State how many lines in the listing include the word "halt", and give no other text.
____
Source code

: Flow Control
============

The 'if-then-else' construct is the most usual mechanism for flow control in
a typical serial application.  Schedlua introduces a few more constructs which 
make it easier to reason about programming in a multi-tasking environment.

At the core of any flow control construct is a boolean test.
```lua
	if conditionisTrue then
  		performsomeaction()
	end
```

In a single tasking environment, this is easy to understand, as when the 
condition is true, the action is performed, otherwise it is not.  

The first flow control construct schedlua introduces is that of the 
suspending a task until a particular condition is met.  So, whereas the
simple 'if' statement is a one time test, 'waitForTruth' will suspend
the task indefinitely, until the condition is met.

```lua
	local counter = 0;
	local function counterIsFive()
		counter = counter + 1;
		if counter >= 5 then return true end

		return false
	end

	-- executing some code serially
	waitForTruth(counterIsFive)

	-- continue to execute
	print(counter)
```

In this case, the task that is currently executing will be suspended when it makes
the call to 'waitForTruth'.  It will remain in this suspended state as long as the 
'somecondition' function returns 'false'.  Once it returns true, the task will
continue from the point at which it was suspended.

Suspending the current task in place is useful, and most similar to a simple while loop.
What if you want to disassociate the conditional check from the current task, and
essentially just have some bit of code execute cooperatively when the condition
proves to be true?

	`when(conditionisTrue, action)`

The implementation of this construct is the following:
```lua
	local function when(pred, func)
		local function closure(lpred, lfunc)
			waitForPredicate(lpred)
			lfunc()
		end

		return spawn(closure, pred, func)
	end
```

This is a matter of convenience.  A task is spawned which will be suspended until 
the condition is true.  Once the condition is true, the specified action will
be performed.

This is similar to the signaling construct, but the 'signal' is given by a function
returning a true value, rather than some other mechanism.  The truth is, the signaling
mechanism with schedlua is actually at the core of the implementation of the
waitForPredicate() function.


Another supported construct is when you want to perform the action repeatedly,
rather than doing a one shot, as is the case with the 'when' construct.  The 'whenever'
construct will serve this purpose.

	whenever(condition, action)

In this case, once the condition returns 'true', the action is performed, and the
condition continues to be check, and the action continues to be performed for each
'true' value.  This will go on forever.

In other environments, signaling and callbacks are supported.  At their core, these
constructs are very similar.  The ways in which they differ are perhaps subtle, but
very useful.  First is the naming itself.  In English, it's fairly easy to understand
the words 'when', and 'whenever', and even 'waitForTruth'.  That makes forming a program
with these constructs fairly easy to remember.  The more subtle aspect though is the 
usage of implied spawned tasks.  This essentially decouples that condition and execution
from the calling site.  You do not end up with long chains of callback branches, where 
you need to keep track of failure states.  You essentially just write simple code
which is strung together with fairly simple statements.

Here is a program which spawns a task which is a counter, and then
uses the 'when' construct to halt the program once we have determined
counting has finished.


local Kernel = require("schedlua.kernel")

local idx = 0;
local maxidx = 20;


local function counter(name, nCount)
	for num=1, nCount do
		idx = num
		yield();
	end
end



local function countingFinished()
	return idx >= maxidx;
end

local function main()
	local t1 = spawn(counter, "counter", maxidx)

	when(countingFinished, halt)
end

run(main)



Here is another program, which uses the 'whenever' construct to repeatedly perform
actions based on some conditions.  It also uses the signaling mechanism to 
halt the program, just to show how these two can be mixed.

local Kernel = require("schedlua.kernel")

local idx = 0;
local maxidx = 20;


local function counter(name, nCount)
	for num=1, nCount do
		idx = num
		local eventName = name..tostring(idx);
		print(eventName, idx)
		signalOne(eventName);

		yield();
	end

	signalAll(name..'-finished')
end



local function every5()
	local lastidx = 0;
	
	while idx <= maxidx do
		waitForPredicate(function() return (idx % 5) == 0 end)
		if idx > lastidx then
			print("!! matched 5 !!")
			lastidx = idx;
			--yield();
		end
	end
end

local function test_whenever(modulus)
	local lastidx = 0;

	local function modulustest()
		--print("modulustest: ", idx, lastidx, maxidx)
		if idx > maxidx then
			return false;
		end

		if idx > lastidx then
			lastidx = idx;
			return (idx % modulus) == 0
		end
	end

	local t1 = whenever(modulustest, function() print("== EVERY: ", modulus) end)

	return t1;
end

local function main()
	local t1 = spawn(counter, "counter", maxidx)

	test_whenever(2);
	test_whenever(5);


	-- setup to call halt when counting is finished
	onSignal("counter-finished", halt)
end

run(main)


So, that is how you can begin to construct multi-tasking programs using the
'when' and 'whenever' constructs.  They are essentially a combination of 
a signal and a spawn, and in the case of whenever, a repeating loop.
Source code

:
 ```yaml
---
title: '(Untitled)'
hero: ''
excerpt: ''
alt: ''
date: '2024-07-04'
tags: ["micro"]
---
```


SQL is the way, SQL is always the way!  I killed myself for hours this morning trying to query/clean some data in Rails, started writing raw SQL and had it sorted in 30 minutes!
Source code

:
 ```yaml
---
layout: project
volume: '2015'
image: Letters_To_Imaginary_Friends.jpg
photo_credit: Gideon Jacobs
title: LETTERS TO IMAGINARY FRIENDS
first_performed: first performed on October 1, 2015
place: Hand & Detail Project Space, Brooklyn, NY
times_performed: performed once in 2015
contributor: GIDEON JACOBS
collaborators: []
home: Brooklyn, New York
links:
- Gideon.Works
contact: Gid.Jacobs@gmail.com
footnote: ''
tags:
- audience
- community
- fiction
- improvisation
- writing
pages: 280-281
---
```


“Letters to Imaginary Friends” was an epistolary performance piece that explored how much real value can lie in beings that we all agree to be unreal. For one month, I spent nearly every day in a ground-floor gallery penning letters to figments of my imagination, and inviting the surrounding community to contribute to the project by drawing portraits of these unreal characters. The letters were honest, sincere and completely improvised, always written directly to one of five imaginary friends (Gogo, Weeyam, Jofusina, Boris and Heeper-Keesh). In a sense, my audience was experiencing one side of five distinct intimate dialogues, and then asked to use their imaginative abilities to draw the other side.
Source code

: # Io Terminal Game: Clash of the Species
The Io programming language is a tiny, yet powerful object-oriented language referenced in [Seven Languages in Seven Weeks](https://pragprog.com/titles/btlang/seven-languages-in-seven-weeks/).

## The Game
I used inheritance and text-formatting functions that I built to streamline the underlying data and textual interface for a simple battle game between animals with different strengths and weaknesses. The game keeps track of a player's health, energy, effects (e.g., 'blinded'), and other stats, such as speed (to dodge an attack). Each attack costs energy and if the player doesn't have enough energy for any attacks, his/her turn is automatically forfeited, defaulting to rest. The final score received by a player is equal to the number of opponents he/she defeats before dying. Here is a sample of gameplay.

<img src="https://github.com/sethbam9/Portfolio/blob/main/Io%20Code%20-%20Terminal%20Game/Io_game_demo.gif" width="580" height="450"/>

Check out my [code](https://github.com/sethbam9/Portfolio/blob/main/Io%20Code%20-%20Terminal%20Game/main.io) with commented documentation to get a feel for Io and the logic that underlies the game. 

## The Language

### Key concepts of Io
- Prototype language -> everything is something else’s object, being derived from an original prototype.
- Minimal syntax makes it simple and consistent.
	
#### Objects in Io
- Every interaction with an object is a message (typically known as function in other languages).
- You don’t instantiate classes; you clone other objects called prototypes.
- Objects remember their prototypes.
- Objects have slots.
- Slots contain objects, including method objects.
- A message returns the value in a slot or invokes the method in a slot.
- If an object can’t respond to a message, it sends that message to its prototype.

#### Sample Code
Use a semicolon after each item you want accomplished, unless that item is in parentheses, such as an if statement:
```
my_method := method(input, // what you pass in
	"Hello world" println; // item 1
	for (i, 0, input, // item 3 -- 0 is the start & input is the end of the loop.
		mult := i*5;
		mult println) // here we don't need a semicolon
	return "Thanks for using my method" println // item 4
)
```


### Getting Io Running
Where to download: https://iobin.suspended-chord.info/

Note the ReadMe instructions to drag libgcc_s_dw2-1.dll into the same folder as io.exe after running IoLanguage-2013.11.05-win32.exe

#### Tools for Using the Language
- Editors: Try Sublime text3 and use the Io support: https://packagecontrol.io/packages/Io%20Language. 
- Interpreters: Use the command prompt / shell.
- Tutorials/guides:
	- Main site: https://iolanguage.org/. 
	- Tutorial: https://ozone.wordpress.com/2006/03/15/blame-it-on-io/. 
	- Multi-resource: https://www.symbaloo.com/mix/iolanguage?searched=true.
____
### Output of the exercise
5